Restate the data exactly, with nothing altered.

● **Extracted data entries**:
::::::::

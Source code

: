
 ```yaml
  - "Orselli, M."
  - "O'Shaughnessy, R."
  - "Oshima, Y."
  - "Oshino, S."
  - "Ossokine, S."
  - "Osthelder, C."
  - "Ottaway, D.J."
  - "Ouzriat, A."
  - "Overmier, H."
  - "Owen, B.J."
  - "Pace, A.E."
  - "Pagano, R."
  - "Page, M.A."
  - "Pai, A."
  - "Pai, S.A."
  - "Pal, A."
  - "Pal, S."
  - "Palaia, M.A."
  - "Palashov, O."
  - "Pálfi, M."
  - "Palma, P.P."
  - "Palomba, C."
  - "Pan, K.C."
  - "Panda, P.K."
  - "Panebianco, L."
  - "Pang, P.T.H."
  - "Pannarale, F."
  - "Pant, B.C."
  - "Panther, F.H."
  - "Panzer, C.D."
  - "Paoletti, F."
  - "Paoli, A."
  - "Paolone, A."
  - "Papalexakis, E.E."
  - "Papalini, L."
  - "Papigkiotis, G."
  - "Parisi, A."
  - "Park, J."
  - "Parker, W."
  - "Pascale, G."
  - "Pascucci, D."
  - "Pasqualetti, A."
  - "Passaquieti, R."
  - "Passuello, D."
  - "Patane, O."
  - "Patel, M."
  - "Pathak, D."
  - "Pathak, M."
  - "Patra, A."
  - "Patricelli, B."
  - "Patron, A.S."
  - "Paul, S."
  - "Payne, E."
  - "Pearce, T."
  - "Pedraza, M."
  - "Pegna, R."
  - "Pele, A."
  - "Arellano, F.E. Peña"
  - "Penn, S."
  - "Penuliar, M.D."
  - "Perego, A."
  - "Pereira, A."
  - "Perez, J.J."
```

::::::::

● **Reply**:
Source code

:
 ```yaml
  - "Orselli, M."
  - "O'Shaughnessy, R."
  - "Oshima, Y."
  - "Oshino, S."
  - "Ossokine, S."
  - "Osthelder, C."
  - "Ottaway, D.J."
  - "Ouzriat, A."
  - "Overmier, H."
  - "Owen, B.J."
  - "Pace, A.E."
  - "Pagano, R."
  - "Page, M.A."
  - "Pai, A."
  - "Pai, S.A."
  - "Pal, A."
  - "Pal, S."
  - "Palaia, M.A."
  - "Palashov, O."
  - "Pálfi, M."
  - "Palma, P.P."
  - "Palomba, C."
  - "Pan, K.C."
  - "Panda, P.K."
  - "Panebianco, L."
  - "Pang, P.T.H."
  - "Pannarale, F."
  - "Pant, B.C."
  - "Panther, F.H."
  - "Panzer, C.D."
  - "Paoletti, F."
  - "Paoli, A."
  - "Paolone, A."
  - "Papalexakis, E.E."
  - "Papalini, L."
  - "Papigkiotis, G."
  - "Parisi, A."
  - "Park, J."
  - "Parker, W."
  - "Pascale, G."
  - "Pascucci, D."
  - "Pasqualetti, A."
  - "Passaquieti, R."
  - "Passuello, D."
  - "Patane, O."
  - "Patel, M."
  - "Pathak, D."
  - "Pathak, M."
  - "Patra, A."
  - "Patricelli, B."
  - "Patron, A.S."
  - "Paul, S."
  - "Payne, E."
  - "Pearce, T."
  - "Pedraza, M."
  - "Pegna, R."
  - "Pele, A."
  - "Arellano, F.E. Peña"
  - "Penn, S."
  - "Penuliar, M.D."
  - "Perego, A."
  - "Pereira, A."
  - "Perez, J.J."
```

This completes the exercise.